La communauté séfarade d'Amsterdam à son heure la plus glorieuse

Amsterdam, ville proto-capitaliste et ouverte sur le monde, a vu arriver les premiers juifs d'origine hispano-portugaise plus d'un siècle après l’Inquisition espagnole de 1492.
Interior of the Portuguese synagogue in Amsterdam. vers 1680.  huile sur  toile. 110 × 99 cm. Emmanuel de Witte. Amsterdam, Rijksmuseum Amsterdam

Ces hommes et femmes, souvent des marchands aisés, et ont été séduits par la capitale du nord, lieu d'accueil des réfugiés mais aussi d’un développement économique stupéfiant. L’arrivée des premiers « nouveaux-juifs » selon l’expression de l’Historien Yosef Kaplan, c'est-à-dire d’origine juive, convertis de force au Portugal, et revenus à leur foi originale, est en somme assez méconnue.

Grâce à la tranquillité qu'ils connurent, les habitants séfarades de la ville purent reconquérir leur foi juive, et construire des institutions religieuses sans être inquiétés.

Les historiens contemporains ont un penchant particulier pour l'appellation « la petite Jérusalem » tandis que les auteurs amstellodamois de l'époque moderne, comme Daniel Levi de Barrios, nommèrent Amsterdam la « Babel » ou la « Babylone » du Nord.

Nous savons que l’époque moderne est le temps d’une relecture de la Torah par les calvinistes. Nous pouvons aussi combiner les deux : Amsterdam, Babel et Jérusalem du Nord, pivot du commerce européen, de la culture renaissante et lieu d’accueil des réfugiés.

En 1675, à l’apogée démographique, social et culturel de la communauté, le Mahamad (Beth Din de la communauté) obtient l’autorisation de construire un lieu de culte dans le cœur de la ville : la grande synagogue Esnoga.

Elle symbolise parfaitement la richesse de la communauté.
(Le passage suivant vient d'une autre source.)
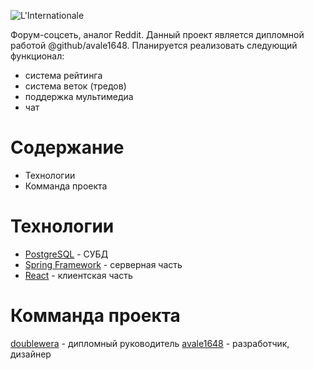 ![L'Internationale]([https://imgur.com/dsTfIQT](https://drive.google.com/file/d/1ATG8-Y3r-LT1GYiyhMOURXs9iEsmv3j8/view?usp=sharing))

Форум-соцсеть, аналог Reddit. Данный проект является дипломной работой @github/avale1648. Планируется реализовать следующий функционал:

* система рейтинга
* система веток (тредов)
* поддержка мультимедиа
* чат

# Содержание

* Технологии
* Комманда проекта

# Технологии

* [PostgreSQL](https://www.postgresql.org) - СУБД
* [Spring Framework](https://spring.io) - серверная часть
* [React](https://ru.legacy.reactjs.org) - клиентская часть

# Комманда проекта


[doublewera](https://github.com/doublewera) - дипломный руководитель
[avale1648](https://github.com/avale1648) - разработчик, дизайнер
L’édifice reprend l’architecture quasi-exacte des plans du Temple de Salomon (connues des croquis antiques). On dit même qu’après étude plus profonde des sources sur le Temple antique, on ajouta à la synagogue d’Amsterdam des arches, quelques années plus tard.

On clame à son inauguration « Amsterdam ! Tu es ma Jérusalem ! Le Messie !
Sa Constitution ! Le Temple ! Vertu et Honneur ! la Vérité ! La loi Sacrée ! Repentance pour nos péchés ! Absolution ! » On peut aussi considérer qu’il s’agit là de l’annonce d’une terre promise.

Dans l’ensemble, les « néo-juifs » ou « nouveaux-juifs », sont investis dans leur communauté, font des dons à la synagogue, la fréquentent régulièrement et tiennent un rôle actif dans les affaires communales. Les grands noms de familles qui figurent sur les sièges d’Esnoga, et dans de nombreux registres sont Belmonte, Teixera, Pinto, Curiel, tous donateurs réguliers au sein de la synagogue.

La lutte contre l’hétérodoxie est permanente, on découvre, dans les registres en hébreu de la communauté Ets Hayyim, attachée à Esnoga, des secrets enfouis ainsi que des enquêtes sur les membres de la communauté. Le plus connu de ces hétérodoxes, ou déviant de la tradition, est le grand philosophe Spinoza.

La culture revêt parfois une figure folklorique, on parle de femmes très joviales et bruyantes lors des offices. Cependant, la communauté a dû se plier aux exigences des autorités calvinistes, comme en témoigne l'interdiction d'agiter les crécelles dans la grande synagogue à Pourim.
Portuguese Synagogue at Amsterdam- Jacob-Emile-Edouard Brandon (1831-1897) -Walters Art Museum Baltimore,  United States - OTRS  #2012021710000834.

Même si au regard de nombreux amstellodamois, ces juifs étaient des barbares, comme le montraient leurs coutûmes bruyantes et ce folklore inutile, beaucoup se sont au contraire penchés sur cette culture, comme un objet d'étude ethnologique. Bien que controversé, cet intérêt s'exprime dans l’accroissement de l’apprentissage de l’hébreu en Europe par les chrétiens, mais aussi par la curiosité des voyageurs, qui ne manquaient pas de faire un tour dans la grande synagogue portugaise lors de leurs passages à Amsterdam et d’en louer les beautés. La victoire ou le « triomphe » du judaïsme séfarade à Amsterdam s’exprime principalement dans cette œuvre de géant qu’est Esnoga.